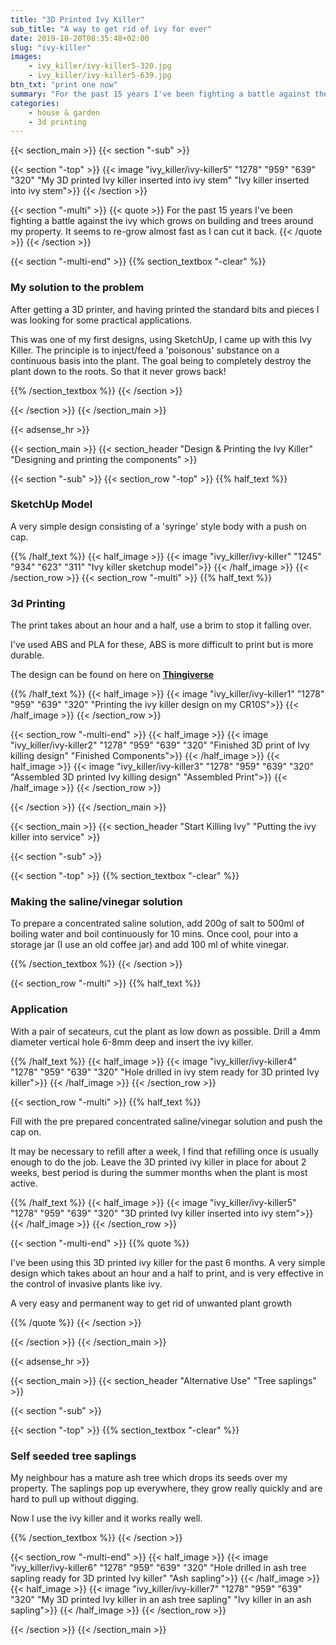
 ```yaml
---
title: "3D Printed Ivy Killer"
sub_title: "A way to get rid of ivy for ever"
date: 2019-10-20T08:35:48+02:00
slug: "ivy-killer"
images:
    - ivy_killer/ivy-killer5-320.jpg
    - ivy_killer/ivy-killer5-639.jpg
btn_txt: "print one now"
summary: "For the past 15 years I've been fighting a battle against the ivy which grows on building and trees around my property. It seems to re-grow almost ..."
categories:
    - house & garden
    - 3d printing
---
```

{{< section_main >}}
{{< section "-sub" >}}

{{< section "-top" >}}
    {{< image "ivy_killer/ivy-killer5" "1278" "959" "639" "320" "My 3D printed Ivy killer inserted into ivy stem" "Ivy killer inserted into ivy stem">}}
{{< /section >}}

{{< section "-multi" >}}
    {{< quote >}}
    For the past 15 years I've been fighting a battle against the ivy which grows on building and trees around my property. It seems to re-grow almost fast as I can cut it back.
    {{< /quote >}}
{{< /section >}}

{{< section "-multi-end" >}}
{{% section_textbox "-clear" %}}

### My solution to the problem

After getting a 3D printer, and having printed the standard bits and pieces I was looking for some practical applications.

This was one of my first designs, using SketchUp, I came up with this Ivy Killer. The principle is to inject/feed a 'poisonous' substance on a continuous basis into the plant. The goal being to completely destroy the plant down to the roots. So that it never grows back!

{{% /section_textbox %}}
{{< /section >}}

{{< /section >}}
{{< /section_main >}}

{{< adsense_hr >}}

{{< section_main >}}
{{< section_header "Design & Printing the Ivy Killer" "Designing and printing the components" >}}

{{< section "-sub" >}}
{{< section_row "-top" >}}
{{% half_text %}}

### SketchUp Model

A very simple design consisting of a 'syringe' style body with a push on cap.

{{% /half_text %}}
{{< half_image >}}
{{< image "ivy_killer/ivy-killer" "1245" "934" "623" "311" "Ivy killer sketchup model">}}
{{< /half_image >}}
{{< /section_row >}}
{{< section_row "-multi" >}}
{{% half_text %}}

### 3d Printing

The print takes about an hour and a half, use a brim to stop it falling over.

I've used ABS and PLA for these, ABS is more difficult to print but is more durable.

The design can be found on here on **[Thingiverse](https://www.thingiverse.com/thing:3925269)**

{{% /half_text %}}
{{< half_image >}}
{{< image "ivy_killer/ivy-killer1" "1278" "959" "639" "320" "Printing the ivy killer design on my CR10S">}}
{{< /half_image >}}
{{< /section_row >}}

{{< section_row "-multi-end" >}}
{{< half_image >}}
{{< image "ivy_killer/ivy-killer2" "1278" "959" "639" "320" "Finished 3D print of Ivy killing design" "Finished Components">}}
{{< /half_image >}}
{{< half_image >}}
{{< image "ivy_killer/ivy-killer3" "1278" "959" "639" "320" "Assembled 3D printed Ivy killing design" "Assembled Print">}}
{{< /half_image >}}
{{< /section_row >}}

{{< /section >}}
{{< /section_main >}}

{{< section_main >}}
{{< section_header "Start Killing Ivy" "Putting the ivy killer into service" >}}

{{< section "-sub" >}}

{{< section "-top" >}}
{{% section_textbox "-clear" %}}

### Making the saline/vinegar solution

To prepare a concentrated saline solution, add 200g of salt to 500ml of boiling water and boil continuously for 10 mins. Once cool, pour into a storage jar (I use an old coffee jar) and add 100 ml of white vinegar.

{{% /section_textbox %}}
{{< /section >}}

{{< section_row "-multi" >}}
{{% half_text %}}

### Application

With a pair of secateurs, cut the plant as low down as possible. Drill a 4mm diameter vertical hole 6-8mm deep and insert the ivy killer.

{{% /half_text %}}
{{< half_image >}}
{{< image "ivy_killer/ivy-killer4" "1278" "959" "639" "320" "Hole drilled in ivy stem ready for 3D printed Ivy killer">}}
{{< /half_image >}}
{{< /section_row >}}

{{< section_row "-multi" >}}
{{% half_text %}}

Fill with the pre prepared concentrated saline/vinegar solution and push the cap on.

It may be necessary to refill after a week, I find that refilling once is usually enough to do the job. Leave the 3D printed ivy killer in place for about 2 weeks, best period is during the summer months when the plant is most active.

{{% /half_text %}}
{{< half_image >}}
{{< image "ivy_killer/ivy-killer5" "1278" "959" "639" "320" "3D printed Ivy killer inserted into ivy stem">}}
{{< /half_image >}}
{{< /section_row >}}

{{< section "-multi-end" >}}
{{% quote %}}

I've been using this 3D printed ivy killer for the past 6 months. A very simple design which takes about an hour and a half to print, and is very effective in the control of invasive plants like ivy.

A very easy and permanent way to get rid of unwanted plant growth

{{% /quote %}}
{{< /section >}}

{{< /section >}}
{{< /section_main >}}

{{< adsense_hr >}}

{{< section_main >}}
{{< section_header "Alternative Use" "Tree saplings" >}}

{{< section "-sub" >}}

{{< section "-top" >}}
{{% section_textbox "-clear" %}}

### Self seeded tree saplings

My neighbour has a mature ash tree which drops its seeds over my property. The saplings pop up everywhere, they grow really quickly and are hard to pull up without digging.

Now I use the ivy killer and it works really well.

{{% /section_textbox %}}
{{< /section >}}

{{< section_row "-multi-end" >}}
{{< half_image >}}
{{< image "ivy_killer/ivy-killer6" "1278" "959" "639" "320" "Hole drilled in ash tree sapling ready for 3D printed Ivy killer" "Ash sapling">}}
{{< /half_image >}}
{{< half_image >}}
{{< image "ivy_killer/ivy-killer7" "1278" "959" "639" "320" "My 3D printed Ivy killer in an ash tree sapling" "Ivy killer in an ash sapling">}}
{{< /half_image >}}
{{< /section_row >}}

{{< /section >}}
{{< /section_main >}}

——

= Instructions for the task =
Reproduce word for word the material above, beginning with the line that contains "ivy killer design" and ending with the line that contains "ivy killer into".

= Answer box =
{{< image "ivy_killer/ivy-killer1" "1278" "959" "639" "320" "Printing the ivy killer design on my CR10S">}}
{{< /half_image >}}
{{< /section_row >}}

{{< section_row "-multi-end" >}}
{{< half_image >}}
{{< image "ivy_killer/ivy-killer2" "1278" "959" "639" "320" "Finished 3D print of Ivy killing design" "Finished Components">}}
{{< /half_image >}}
{{< half_image >}}
{{< image "ivy_killer/ivy-killer3" "1278" "959" "639" "320" "Assembled 3D printed Ivy killing design" "Assembled Print">}}
{{< /half_image >}}
{{< /section_row >}}

{{< /section >}}
{{< /section_main >}}

{{< section_main >}}
{{< section_header "Start Killing Ivy" "Putting the ivy killer into service" >}}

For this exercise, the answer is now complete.